EXERCISE REQUIREMENTS: Where a line holds the word "如果存在", count it, then give only the total for the entries below.

RECORDS FOR PROCESSING:
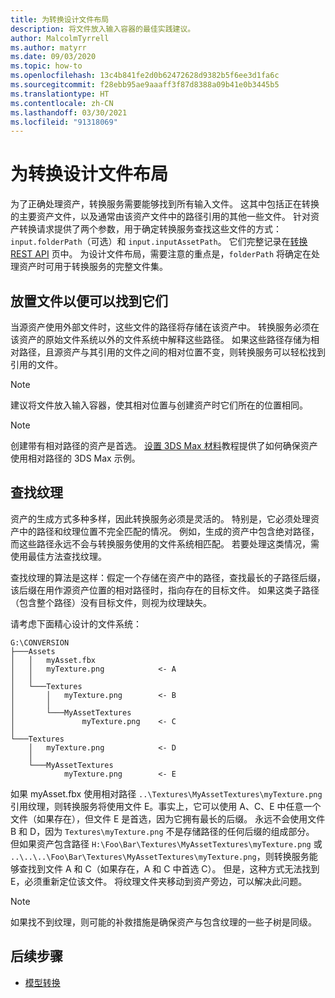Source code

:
```yaml
---
title: 为转换设计文件布局
description: 将文件放入输入容器的最佳实践建议。
author: MalcolmTyrrell
ms.author: matyrr
ms.date: 09/03/2020
ms.topic: how-to
ms.openlocfilehash: 13c4b841fe2d0b62472628d9382b5f6ee3d1fa6c
ms.sourcegitcommit: f28ebb95ae9aaaff3f87d8388a09b41e0b3445b5
ms.translationtype: HT
ms.contentlocale: zh-CN
ms.lasthandoff: 03/30/2021
ms.locfileid: "91318069"
---
```

# <a name="laying-out-files-for-conversion"></a>为转换设计文件布局

为了正确处理资产，转换服务需要能够找到所有输入文件。
这其中包括正在转换的主要资产文件，以及通常由该资产文件中的路径引用的其他一些文件。
针对资产转换请求提供了两个参数，用于确定转换服务查找这些文件的方式：`input.folderPath`（可选）和 `input.inputAssetPath`。
它们完整记录在[转换 REST API](conversion-rest-api.md) 页中。
为设计文件布局，需要注意的重点是，`folderPath` 将确定在处理资产时可用于转换服务的完整文件集。

## <a name="placing-files-so-they-can-be-found"></a>放置文件以便可以找到它们

当源资产使用外部文件时，这些文件的路径将存储在该资产中。
转换服务必须在该资产的原始文件系统以外的文件系统中解释这些路径。
如果这些路径存储为相对路径，且源资产与其引用的文件之间的相对位置不变，则转换服务可以轻松找到引用的文件。

> [!Note]
> 建议将文件放入输入容器，使其相对位置与创建资产时它们所在的位置相同。

> [!Note]
> 创建带有相对路径的资产是首选。
> [设置 3DS Max 材料](../../tutorials/modeling/3dsmax-material-setup.md)教程提供了如何确保资产使用相对路径的 3DS Max 示例。

## <a name="finding-textures"></a>查找纹理

资产的生成方式多种多样，因此转换服务必须是灵活的。
特别是，它必须处理资产中的路径和纹理位置不完全匹配的情况。
例如，生成的资产中包含绝对路径，而这些路径永远不会与转换服务使用的文件系统相匹配。
若要处理这类情况，需使用最佳方法查找纹理。

查找纹理的算法是这样：假定一个存储在资产中的路径，查找最长的子路径后缀，该后缀在用作源资产位置的相对路径时，指向存在的目标文件。
如果这类子路径（包含整个路径）没有目标文件，则视为纹理缺失。

请考虑下面精心设计的文件系统： 
```
G:\CONVERSION
├───Assets
│   │   myAsset.fbx
│   │   myTexture.png            <- A
│   │
│   └───Textures
│       │   myTexture.png        <- B
│       │
│       └───MyAssetTextures
│               myTexture.png    <- C
│
└───Textures
    │   myTexture.png            <- D
    │
    └───MyAssetTextures
            myTexture.png        <- E
```
如果 myAsset.fbx 使用相对路径 `..\Textures\MyAssetTextures\myTexture.png` 引用纹理，则转换服务将使用文件 E。事实上，它可以使用 A、C、E 中任意一个文件（如果存在），但文件 E 是首选，因为它拥有最长的后缀。
永远不会使用文件 B 和 D，因为 `Textures\myTexture.png` 不是存储路径的任何后缀的组成部分。
但如果资产包含路径 `H:\Foo\Bar\Textures\MyAssetTextures\myTexture.png` 或 `..\..\..\Foo\Bar\Textures\MyAssetTextures\myTexture.png`，则转换服务能够查找到文件 A 和 C（如果存在，A 和 C 中首选 C）。 但是，这种方式无法找到 E，必须重新定位该文件。
将纹理文件夹移动到资产旁边，可以解决此问题。

> [!Note]
> 如果找不到纹理，则可能的补救措施是确保资产与包含纹理的一些子树是同级。

## <a name="next-steps"></a>后续步骤

- [模型转换](model-conversion.md)

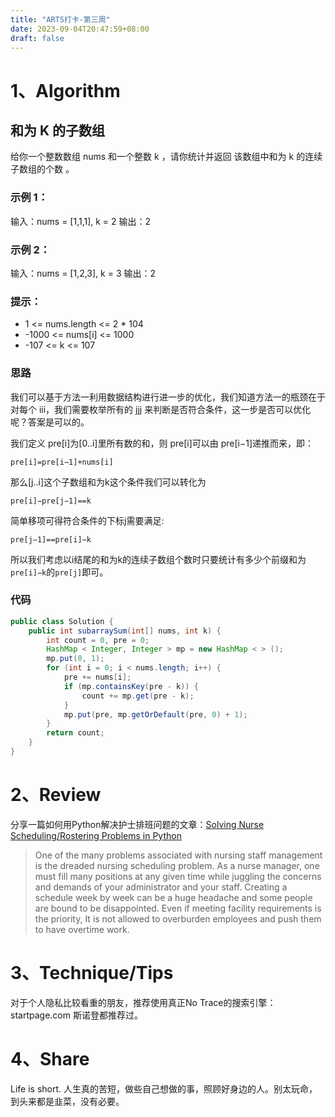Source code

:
 ```yaml
---
title: "ARTS打卡-第三周"
date: 2023-09-04T20:47:59+08:00
draft: false
---
```



# 1、Algorithm
## 和为 K 的子数组
给你一个整数数组 nums 和一个整数 k ，请你统计并返回 该数组中和为 k 的连续子数组的个数 。

 

### 示例 1：

输入：nums = [1,1,1], k = 2
输出：2

### 示例 2：

输入：nums = [1,2,3], k = 3
输出：2
 

### 提示：

* 1 <= nums.length <= 2 * 104
* -1000 <= nums[i] <= 1000
* -107 <= k <= 107


### 思路
我们可以基于方法一利用数据结构进行进一步的优化，我们知道方法一的瓶颈在于对每个 iii，我们需要枚举所有的 jjj 来判断是否符合条件，这一步是否可以优化呢？答案是可以的。

我们定义 pre[i]为[0..i]里所有数的和，则 pre[i]可以由 pre[i−1]递推而来，即：

`pre[i]=pre[i−1]+nums[i]`

那么[j..i]这个子数组和为k这个条件我们可以转化为

`pre[i]−pre[j−1]==k`

简单移项可得符合条件的下标j需要满足:

`pre[j−1]==pre[i]−k`

所以我们考虑以i结尾的和为k的连续子数组个数时只要统计有多少个前缀和为`pre[i]−k`的`pre[j]`即可。

### 代码
``` java
public class Solution {
    public int subarraySum(int[] nums, int k) {
        int count = 0, pre = 0;
        HashMap < Integer, Integer > mp = new HashMap < > ();
        mp.put(0, 1);
        for (int i = 0; i < nums.length; i++) {
            pre += nums[i];
            if (mp.containsKey(pre - k)) {
                count += mp.get(pre - k);
            }
            mp.put(pre, mp.getOrDefault(pre, 0) + 1);
        }
        return count;
    }
}
```


# 2、Review
分享一篇如何用Python解决护士排班问题的文章：[Solving Nurse Scheduling/Rostering Problems in Python](https://medium.com/@muafirathasnikt/solving-nurse-scheduling-rostering-problems-in-python-d44acc3ed74f)


> One of the many problems associated with nursing staff management is the dreaded nursing scheduling problem. As a nurse manager, one must fill many positions at any given time while juggling the concerns and demands of your administrator and your staff. Creating a schedule week by week can be a huge headache and some people are bound to be disappointed. Even if meeting facility requirements is the priority, It is not allowed to overburden employees and push them to have overtime work.


# 3、Technique/Tips
对于个人隐私比较看重的朋友，推荐使用真正No Trace的搜索引擎：startpage.com  斯诺登都推荐过。

# 4、Share
Life is short. 人生真的苦短，做些自己想做的事，照顾好身边的人。别太玩命，到头来都是韭菜，没有必要。



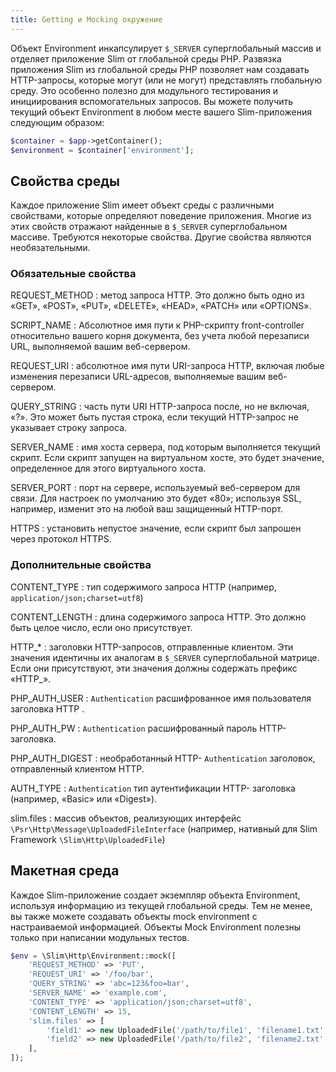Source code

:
 ```yaml
---
title: Getting и Mocking окружение
---
```


Объект Environment инкапсулирует `$_SERVER` суперглобальный массив и отделяет приложение Slim от глобальной среды PHP. 
Развязка приложения Slim из глобальной среды PHP позволяет нам создавать HTTP-запросы, которые могут (или не могут) 
представлять глобальную среду. Это особенно полезно для модульного тестирования и инициирования вспомогательных запросов. 
Вы можете получить текущий объект Environment в любом месте вашего Slim-приложения следующим образом:

```php
$container = $app->getContainer();
$environment = $container['environment'];
```

## Свойства среды
Каждое приложение Slim имеет объект среды с различными свойствами, которые определяют поведение приложения. 
Многие из этих свойств отражают найденные в `$_SERVER` суперглобальном массиве. Требуются некоторые свойства. 
Другие свойства являются необязательными.

### Обязательные свойства

REQUEST_METHOD
:   метод запроса HTTP. Это должно быть одно из «GET», «POST», «PUT», «DELETE», «HEAD», «PATCH» или «OPTIONS».

SCRIPT_NAME
:   Абсолютное имя пути к PHP-скрипту front-controller относительно вашего корня документа, без учета любой перезаписи URL, выполняемой вашим веб-сервером.

REQUEST_URI
:   абсолютное имя пути URI-запроса HTTP, включая любые изменения перезаписи URL-адресов, выполняемые вашим веб-сервером.

QUERY_STRING
:    часть пути URI HTTP-запроса после, но не включая, «?». Это может быть пустая строка, если текущий HTTP-запрос не указывает строку запроса.

SERVER_NAME
:   имя хоста сервера, под которым выполняется текущий скрипт. Если скрипт запущен на виртуальном хосте, это будет значение, определенное для этого виртуального хоста.

SERVER_PORT
:   порт на сервере, используемый веб-сервером для связи. Для настроек по умолчанию это будет «80»; используя SSL, например, изменит это на любой ваш защищенный HTTP-порт.

HTTPS
:   установить непустое значение, если скрипт был запрошен через протокол HTTPS.

### Дополнительные свойства

CONTENT_TYPE
:   тип содержимого запроса HTTP (например, `application/json;charset=utf8`)

CONTENT_LENGTH
:   длина содержимого запроса HTTP. Это должно быть целое число, если оно присутствует.

HTTP_*
:   заголовки HTTP-запросов, отправленные клиентом. Эти значения идентичны их аналогам в `$_SERVER` суперглобальной матрице. Если они присутствуют, эти значения должны содержать префикс «HTTP_».  

PHP_AUTH_USER
:   `Authentication` расшифрованное имя пользователя заголовка HTTP .

PHP_AUTH_PW
:   `Authentication` расшифрованный пароль HTTP- заголовка.

PHP_AUTH_DIGEST
:   необработанный HTTP- `Authentication` заголовок, отправленный клиентом HTTP.

AUTH_TYPE
:   `Authentication` тип аутентификации HTTP- заголовка (например, «Basic» или «Digest»).

slim.files
:   массив объектов, реализующих интерфейс `\Psr\Http\Message\UploadedFileInterface` 
    (например, нативный для Slim Framework `\Slim\Http\UploadedFile`)
                              

## Макетная среда

Каждое Slim-приложение создает экземпляр объекта Environment, используя информацию из текущей глобальной среды. 
Тем не менее, вы также можете создавать объекты mock environment с настраиваемой информацией. Объекты Mock Environment 
полезны только при написании модульных тестов.

```php
$env = \Slim\Http\Environment::mock([
    'REQUEST_METHOD' => 'PUT',
    'REQUEST_URI' => '/foo/bar',
    'QUERY_STRING' => 'abc=123&foo=bar',
    'SERVER_NAME' => 'example.com',
    'CONTENT_TYPE' => 'application/json;charset=utf8',
    'CONTENT_LENGTH' => 15,
    'slim.files' => [
        'field1' => new UploadedFile('/path/to/file1', 'filename1.txt', 'text/plain', filesize('/path/to/file1')),
        'field2' => new UploadedFile('/path/to/file2', 'filename2.txt', 'text/plain', filesize('/path/to/file2')),
    ],
]);
```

COMPLETED TASK: 2